Renato Carosone e Gegè Di Giacomo. Foto tratta dal web

Nel 1946, Renato Carosone, fece ritorno in patria dopo una serie di esperienze musicali in Africa.

Dopo tre anni trascorsi in piccole orchestre da ballo tra Napoli e Roma, il talentuoso musicista si trovò al punto di svolta della sua carriera. L’occasione si presentò quando fu invitato da angelo Rosolino a formare un trio per un nuovo locale a Napoli, lo Shaker Club, in previsione della sua inaugurazione fissata per il 28 ottobre 1949.

Così all’alba di un giorno di fine agosto, Carosone reclutò il chitarrista olandese Peter Van Wood, un innovatore che aveva introdotto la pedaliera alla chitarra con i relativi effetti elettronici, aprendo la strada a nuovi orizzonti sonori. Questa scelta si rivelò cruciale per lo sviluppo del futuro stile del Trio Carosone.

Il terzo elemento che si unì al gruppo fu Gegé Di Giacomo, il nipote di Salvatore Di Giacomo, che si rivelerà essere molto più di un semplice batterista.

Si racconta che Gegé si presentò al provino all’Hotel Miramare di Napoli senza una batteria e dimostrò il suo talento suonando con le bacchette su qualsiasi oggetto si trovasse a portata di mano, come tavolini e bicchieri parzialmente riempiti, ricavando tonalità uniche. Questa straordinaria performance convinse Carosone di aver trovato il partner perfetto, un collaboratore insostituibile.

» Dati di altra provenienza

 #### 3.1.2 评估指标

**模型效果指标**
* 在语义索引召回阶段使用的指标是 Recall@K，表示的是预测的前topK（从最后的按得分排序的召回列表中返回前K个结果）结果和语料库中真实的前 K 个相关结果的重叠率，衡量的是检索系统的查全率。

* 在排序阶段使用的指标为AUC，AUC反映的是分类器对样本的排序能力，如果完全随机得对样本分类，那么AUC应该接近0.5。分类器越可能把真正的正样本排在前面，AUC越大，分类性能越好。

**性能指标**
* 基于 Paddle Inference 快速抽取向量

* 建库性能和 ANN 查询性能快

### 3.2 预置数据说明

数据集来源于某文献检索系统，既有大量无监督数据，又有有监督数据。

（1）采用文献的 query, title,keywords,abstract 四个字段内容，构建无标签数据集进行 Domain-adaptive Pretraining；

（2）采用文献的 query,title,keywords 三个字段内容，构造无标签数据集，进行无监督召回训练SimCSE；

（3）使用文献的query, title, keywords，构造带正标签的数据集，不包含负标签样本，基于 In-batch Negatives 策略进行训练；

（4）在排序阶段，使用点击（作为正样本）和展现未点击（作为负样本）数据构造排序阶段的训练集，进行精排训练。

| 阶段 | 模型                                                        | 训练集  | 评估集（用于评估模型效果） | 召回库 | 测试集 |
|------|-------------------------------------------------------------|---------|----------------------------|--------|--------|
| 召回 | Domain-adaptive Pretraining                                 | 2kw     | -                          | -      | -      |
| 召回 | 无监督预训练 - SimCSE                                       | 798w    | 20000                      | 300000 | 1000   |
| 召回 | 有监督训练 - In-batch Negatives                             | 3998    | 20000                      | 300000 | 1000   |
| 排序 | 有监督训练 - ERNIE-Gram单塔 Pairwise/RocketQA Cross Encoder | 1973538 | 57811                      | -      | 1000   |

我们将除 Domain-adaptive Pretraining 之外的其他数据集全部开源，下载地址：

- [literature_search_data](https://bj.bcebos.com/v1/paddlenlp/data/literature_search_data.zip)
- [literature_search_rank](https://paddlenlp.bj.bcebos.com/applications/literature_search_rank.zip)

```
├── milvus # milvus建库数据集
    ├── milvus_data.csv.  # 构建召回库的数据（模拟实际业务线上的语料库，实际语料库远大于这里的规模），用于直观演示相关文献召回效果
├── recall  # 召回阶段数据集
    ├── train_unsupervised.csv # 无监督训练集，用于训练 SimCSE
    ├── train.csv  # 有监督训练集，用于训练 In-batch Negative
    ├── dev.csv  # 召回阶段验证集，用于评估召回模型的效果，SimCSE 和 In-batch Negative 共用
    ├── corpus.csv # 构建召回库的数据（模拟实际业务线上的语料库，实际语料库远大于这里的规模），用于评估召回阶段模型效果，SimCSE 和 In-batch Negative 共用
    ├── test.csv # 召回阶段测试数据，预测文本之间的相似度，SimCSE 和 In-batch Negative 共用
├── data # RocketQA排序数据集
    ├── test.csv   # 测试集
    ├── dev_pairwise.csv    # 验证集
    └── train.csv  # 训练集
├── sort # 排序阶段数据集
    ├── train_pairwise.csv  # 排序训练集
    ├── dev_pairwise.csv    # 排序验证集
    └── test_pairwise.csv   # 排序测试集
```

Il 28 ottobre 1949 capitò di venerdì e fu una serata speciale, tanto attesa nell’ambiente napoletano e non.

Il Club nel quartiere Santa Lucia

Lo Shaker Club in Via Nazario Sauro aveva tutto il fascino di un luogo proibito, un’oasi di musica e divertimento che finalmente sarebbe stato aperto al pubblico.

Quella notte era carica di aspettative in tutti quelli che ebbero la fortuna di esserci mentre si radunavano fuori dalle porte del club.

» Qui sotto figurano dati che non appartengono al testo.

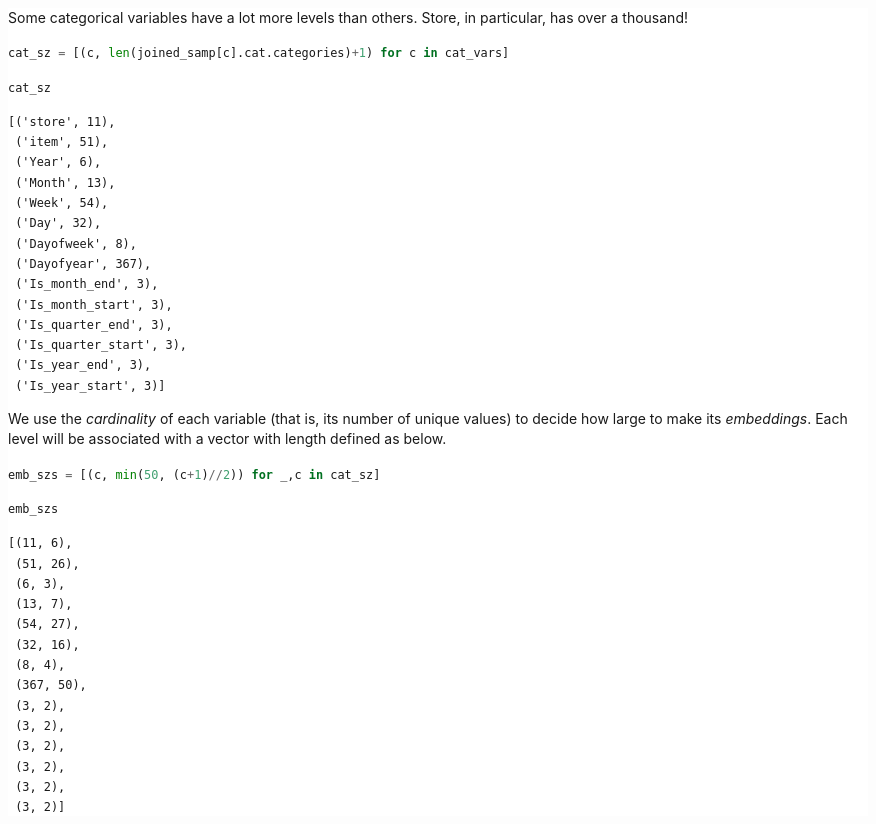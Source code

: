

Some categorical variables have a lot more levels than others. Store, in particular, has over a thousand!


```python
cat_sz = [(c, len(joined_samp[c].cat.categories)+1) for c in cat_vars]
```


```python
cat_sz
```




    [('store', 11),
     ('item', 51),
     ('Year', 6),
     ('Month', 13),
     ('Week', 54),
     ('Day', 32),
     ('Dayofweek', 8),
     ('Dayofyear', 367),
     ('Is_month_end', 3),
     ('Is_month_start', 3),
     ('Is_quarter_end', 3),
     ('Is_quarter_start', 3),
     ('Is_year_end', 3),
     ('Is_year_start', 3)]



We use the *cardinality* of each variable (that is, its number of unique values) to decide how large to make its *embeddings*. Each level will be associated with a vector with length defined as below.


```python
emb_szs = [(c, min(50, (c+1)//2)) for _,c in cat_sz]
```


```python
emb_szs
```




    [(11, 6),
     (51, 26),
     (6, 3),
     (13, 7),
     (54, 27),
     (32, 16),
     (8, 4),
     (367, 50),
     (3, 2),
     (3, 2),
     (3, 2),
     (3, 2),
     (3, 2),
     (3, 2)]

Dentro lo Shaker, l’atmosfera era elettrica. Tutto era pronto per l’inizio.

La star della serata era Renato Carosone e il suo famoso trio che si preparavano eccitatissimi per ciò che sarebbe accaduto da lì a poco.

Quando iniziarono a suonare, il pubblico presente  esplose con gioia al ritmo della band. Le note delle prime canzoni eseguite dal trio  riempirono l’aria, e la folla si alzò in piedi, iniziando a ballare con entusiasmo. Le coppie giravano sullo spazio stretto, i piedi sfioravano il pavimento lucido e le risate risuonavano nell’aria festosa.

Le ore passarono in un lampo, e mentre la notte continuava, la musica di Carosone e il suo trio rimasero incancellabili nella memoria di tutti coloro che ebbero la fortuna di esserci. Era una serata magica, un’esperienza indimenticabile in cui Napoli aveva dimostrato ancora una volta di essere la città della musica, del divertimento e della passione.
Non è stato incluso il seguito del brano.